(YOUR ASSIGNMENT)
From the data below, copy exactly the lines that lie between the one holding "Aprenda a implementar assinaturas digitais com" and the one holding "### [Implementar assinatura de", including both, and nothing more.
--- START ---
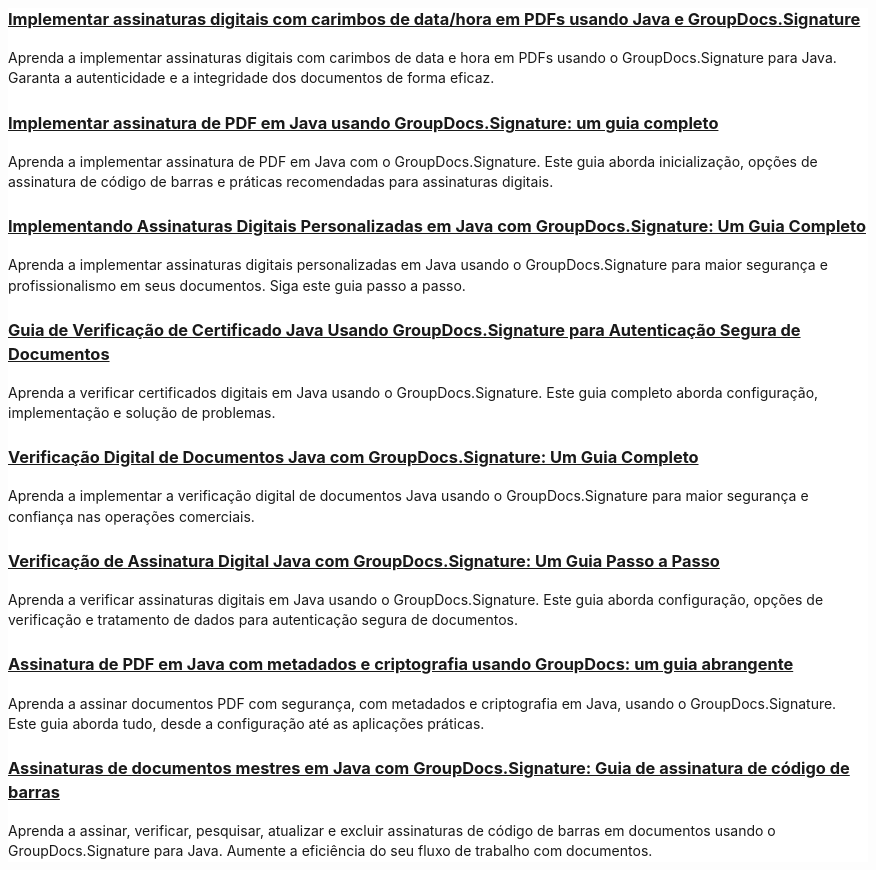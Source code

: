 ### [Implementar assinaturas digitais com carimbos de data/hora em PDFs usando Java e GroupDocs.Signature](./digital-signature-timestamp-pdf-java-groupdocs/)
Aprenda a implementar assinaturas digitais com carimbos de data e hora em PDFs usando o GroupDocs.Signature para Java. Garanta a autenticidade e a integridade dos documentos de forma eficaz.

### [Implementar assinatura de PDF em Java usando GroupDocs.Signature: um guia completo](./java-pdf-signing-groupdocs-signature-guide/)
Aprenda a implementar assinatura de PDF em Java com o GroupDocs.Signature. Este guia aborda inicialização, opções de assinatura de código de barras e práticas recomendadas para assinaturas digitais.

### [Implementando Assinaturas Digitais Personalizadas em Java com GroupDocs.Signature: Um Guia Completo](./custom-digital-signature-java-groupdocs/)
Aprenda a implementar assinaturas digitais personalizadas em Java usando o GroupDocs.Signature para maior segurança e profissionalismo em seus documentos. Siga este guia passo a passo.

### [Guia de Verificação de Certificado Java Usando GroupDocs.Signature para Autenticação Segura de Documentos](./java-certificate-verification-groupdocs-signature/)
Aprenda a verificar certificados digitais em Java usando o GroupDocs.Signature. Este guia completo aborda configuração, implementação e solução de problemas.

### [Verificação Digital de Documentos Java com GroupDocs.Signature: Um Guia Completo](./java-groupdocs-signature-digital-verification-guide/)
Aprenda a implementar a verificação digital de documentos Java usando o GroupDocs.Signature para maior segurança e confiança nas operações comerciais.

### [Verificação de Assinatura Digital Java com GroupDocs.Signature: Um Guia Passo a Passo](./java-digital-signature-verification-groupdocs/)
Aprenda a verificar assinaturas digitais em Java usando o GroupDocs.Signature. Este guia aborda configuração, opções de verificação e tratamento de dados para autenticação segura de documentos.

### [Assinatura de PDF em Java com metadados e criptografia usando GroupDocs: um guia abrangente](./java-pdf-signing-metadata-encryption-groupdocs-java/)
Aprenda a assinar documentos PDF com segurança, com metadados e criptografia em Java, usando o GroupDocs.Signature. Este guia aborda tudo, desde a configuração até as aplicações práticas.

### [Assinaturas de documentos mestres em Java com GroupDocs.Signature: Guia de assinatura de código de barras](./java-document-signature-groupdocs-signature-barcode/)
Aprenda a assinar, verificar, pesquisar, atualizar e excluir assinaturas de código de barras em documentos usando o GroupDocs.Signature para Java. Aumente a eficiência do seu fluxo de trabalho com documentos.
--- END ---
(RESPONSE FOR THIS EXERCISE)
Aprenda a implementar assinaturas digitais com carimbos de data e hora em PDFs usando o GroupDocs.Signature para Java. Garanta a autenticidade e a integridade dos documentos de forma eficaz.

### [Implementar assinatura de PDF em Java usando GroupDocs.Signature: um guia completo](./java-pdf-signing-groupdocs-signature-guide/)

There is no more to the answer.